4 Matrix Factorization

In this chapter, we explore the concept of matrix factorization and its applications. A Figure 4.1 provides a structured overview of the key topics discussed:

Figure 4.1: Mind Map of Matrix Factorization

Matrix factorization is a powerful tool in linear algebra that decomposes a matrix into a product of two or more matrices. It is widely used in solving linear systems, numerical algorithms, optimization, and data analysis [1], [2].

4.1 Purpose / Benefits

Matrix factorization is useful for several reasons, particularly in simplifying computations and supporting advanced methods in linear algebra.

Reason	Description
Simplify Solutions	Decomposing a matrix into simpler matrices can make solving linear systems faster and easier.
Numerical Efficiency	Factorization allows for stable and efficient computations, especially for large matrices.
Basis for Algorithms	Many advanced algorithms in numerical linear algebra rely on matrix factorization as a foundation.

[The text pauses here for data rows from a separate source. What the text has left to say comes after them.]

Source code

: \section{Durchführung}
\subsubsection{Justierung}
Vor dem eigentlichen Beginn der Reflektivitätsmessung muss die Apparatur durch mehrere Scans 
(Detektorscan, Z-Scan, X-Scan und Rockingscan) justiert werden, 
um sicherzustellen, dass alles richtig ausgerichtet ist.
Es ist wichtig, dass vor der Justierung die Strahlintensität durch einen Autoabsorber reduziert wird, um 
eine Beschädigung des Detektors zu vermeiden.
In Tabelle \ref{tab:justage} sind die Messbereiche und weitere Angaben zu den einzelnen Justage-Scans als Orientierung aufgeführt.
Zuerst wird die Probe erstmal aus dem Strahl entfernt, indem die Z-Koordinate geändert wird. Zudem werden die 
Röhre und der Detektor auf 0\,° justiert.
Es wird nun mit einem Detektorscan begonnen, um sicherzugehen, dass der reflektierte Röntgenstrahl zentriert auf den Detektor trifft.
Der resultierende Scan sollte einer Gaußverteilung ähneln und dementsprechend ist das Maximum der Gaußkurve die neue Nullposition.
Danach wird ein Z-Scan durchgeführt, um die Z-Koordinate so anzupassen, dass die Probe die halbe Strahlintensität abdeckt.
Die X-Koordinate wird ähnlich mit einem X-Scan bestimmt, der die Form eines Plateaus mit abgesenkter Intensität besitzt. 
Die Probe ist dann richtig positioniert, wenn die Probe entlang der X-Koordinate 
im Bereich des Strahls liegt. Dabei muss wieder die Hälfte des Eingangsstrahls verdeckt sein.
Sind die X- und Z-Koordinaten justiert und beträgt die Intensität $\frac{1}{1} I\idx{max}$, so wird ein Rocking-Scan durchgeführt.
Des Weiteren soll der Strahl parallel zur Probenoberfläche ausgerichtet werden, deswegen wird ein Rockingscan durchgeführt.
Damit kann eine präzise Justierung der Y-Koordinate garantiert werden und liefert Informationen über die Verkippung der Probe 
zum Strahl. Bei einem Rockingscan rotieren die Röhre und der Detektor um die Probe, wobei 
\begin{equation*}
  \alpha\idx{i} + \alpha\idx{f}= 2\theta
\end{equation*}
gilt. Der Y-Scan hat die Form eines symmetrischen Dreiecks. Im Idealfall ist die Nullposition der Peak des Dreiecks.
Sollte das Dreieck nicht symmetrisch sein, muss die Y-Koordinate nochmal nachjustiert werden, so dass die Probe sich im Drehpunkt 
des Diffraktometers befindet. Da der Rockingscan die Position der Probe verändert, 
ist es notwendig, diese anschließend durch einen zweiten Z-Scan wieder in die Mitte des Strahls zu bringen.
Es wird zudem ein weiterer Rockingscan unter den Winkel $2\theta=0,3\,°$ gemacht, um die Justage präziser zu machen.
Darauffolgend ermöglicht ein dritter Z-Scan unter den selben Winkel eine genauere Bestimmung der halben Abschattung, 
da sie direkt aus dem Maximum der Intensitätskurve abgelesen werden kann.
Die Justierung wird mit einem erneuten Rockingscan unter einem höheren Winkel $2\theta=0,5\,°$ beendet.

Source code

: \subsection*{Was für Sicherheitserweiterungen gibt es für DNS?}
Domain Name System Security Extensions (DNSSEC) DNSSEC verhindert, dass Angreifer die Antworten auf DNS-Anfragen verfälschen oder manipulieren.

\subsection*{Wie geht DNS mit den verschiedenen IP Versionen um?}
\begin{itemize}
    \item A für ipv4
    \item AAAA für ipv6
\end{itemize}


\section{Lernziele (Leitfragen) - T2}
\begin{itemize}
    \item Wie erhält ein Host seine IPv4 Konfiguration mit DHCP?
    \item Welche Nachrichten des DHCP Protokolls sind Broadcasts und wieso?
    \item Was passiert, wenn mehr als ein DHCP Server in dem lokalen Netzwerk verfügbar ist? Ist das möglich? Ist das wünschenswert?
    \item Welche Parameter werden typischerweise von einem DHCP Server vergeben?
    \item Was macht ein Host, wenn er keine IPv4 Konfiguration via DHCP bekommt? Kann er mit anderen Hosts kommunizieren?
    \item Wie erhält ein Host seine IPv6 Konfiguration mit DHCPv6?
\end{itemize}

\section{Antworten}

4.2 Types of Matrix Factorization

Several types of matrix factorizations are commonly used:

4.2.1 LU Decomposition

Decomposes a square matrix \(A\) into a product of a lower triangular matrix \(L\) and an upper triangular matrix \(U\):
\[ A = LU \]
Useful for solving linear systems and inverting matrices efficiently.

4.2.2 QR Decomposition

Decomposes a matrix \(A\) into an orthogonal matrix \(Q\) and an upper triangular matrix \(R\):
\[ A = QR \]
Often used in least squares problems and eigenvalue computations.

4.2.3 Cholesky Decomposition

Applicable to symmetric, positive-definite matrices.
Decomposes \(A\) as:
\[ A = LL^T \] where \(L\) is a lower triangular matrix.
Common in optimization and numerical simulations.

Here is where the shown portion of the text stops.